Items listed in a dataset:
········

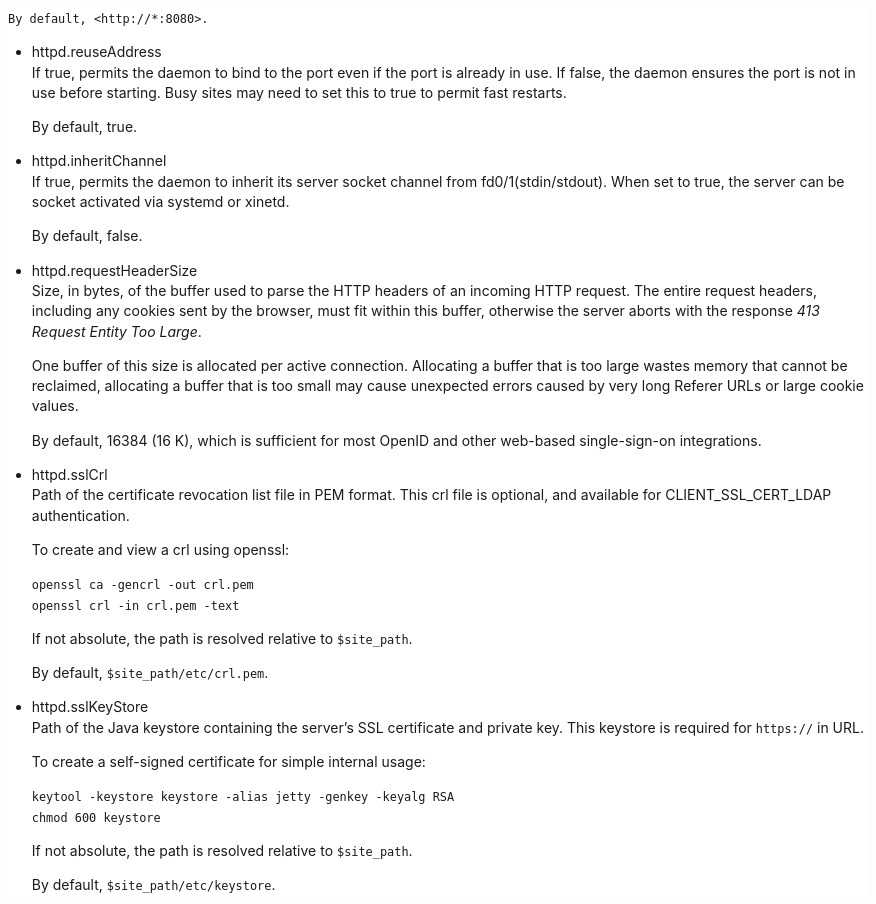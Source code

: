     By default, <http://*:8080>.

  - httpd.reuseAddress  
    If true, permits the daemon to bind to the port even if the port is
    already in use. If false, the daemon ensures the port is not in use
    before starting. Busy sites may need to set this to true to permit
    fast restarts.
    
    By default, true.

  - httpd.inheritChannel  
    If true, permits the daemon to inherit its server socket channel
    from fd0/1(stdin/stdout). When set to true, the server can be socket
    activated via systemd or xinetd.
    
    By default, false.

  - httpd.requestHeaderSize  
    Size, in bytes, of the buffer used to parse the HTTP headers of an
    incoming HTTP request. The entire request headers, including any
    cookies sent by the browser, must fit within this buffer, otherwise
    the server aborts with the response *413 Request Entity Too Large*.
    
    One buffer of this size is allocated per active connection.
    Allocating a buffer that is too large wastes memory that cannot be
    reclaimed, allocating a buffer that is too small may cause
    unexpected errors caused by very long Referer URLs or large cookie
    values.
    
    By default, 16384 (16 K), which is sufficient for most OpenID and
    other web-based single-sign-on integrations.

  - httpd.sslCrl  
    Path of the certificate revocation list file in PEM format. This crl
    file is optional, and available for CLIENT\_SSL\_CERT\_LDAP
    authentication.
    
    To create and view a crl using openssl:
    
        openssl ca -gencrl -out crl.pem
        openssl crl -in crl.pem -text
    
    If not absolute, the path is resolved relative to `$site_path`.
    
    By default, `$site_path/etc/crl.pem`.

  - httpd.sslKeyStore  
    Path of the Java keystore containing the server’s SSL certificate
    and private key. This keystore is required for `https://` in URL.
    
    To create a self-signed certificate for simple internal usage:
    
        keytool -keystore keystore -alias jetty -genkey -keyalg RSA
        chmod 600 keystore
    
    If not absolute, the path is resolved relative to `$site_path`.
    
    By default, `$site_path/etc/keystore`.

········

**Problem to solve**:
Would you restate word for word every line from the one holding "cookies sent by" to the end of the entries, both ends included?

**Answer for this exercise**:
    cookies sent by the browser, must fit within this buffer, otherwise
    the server aborts with the response *413 Request Entity Too Large*.
    
    One buffer of this size is allocated per active connection.
    Allocating a buffer that is too large wastes memory that cannot be
    reclaimed, allocating a buffer that is too small may cause
    unexpected errors caused by very long Referer URLs or large cookie
    values.
    
    By default, 16384 (16 K), which is sufficient for most OpenID and
    other web-based single-sign-on integrations.

  - httpd.sslCrl  
    Path of the certificate revocation list file in PEM format. This crl
    file is optional, and available for CLIENT\_SSL\_CERT\_LDAP
    authentication.
    
    To create and view a crl using openssl:
    
        openssl ca -gencrl -out crl.pem
        openssl crl -in crl.pem -text
    
    If not absolute, the path is resolved relative to `$site_path`.
    
    By default, `$site_path/etc/crl.pem`.

  - httpd.sslKeyStore  
    Path of the Java keystore containing the server’s SSL certificate
    and private key. This keystore is required for `https://` in URL.
    
    To create a self-signed certificate for simple internal usage:
    
        keytool -keystore keystore -alias jetty -genkey -keyalg RSA
        chmod 600 keystore
    
    If not absolute, the path is resolved relative to `$site_path`.
    
    By default, `$site_path/etc/keystore`.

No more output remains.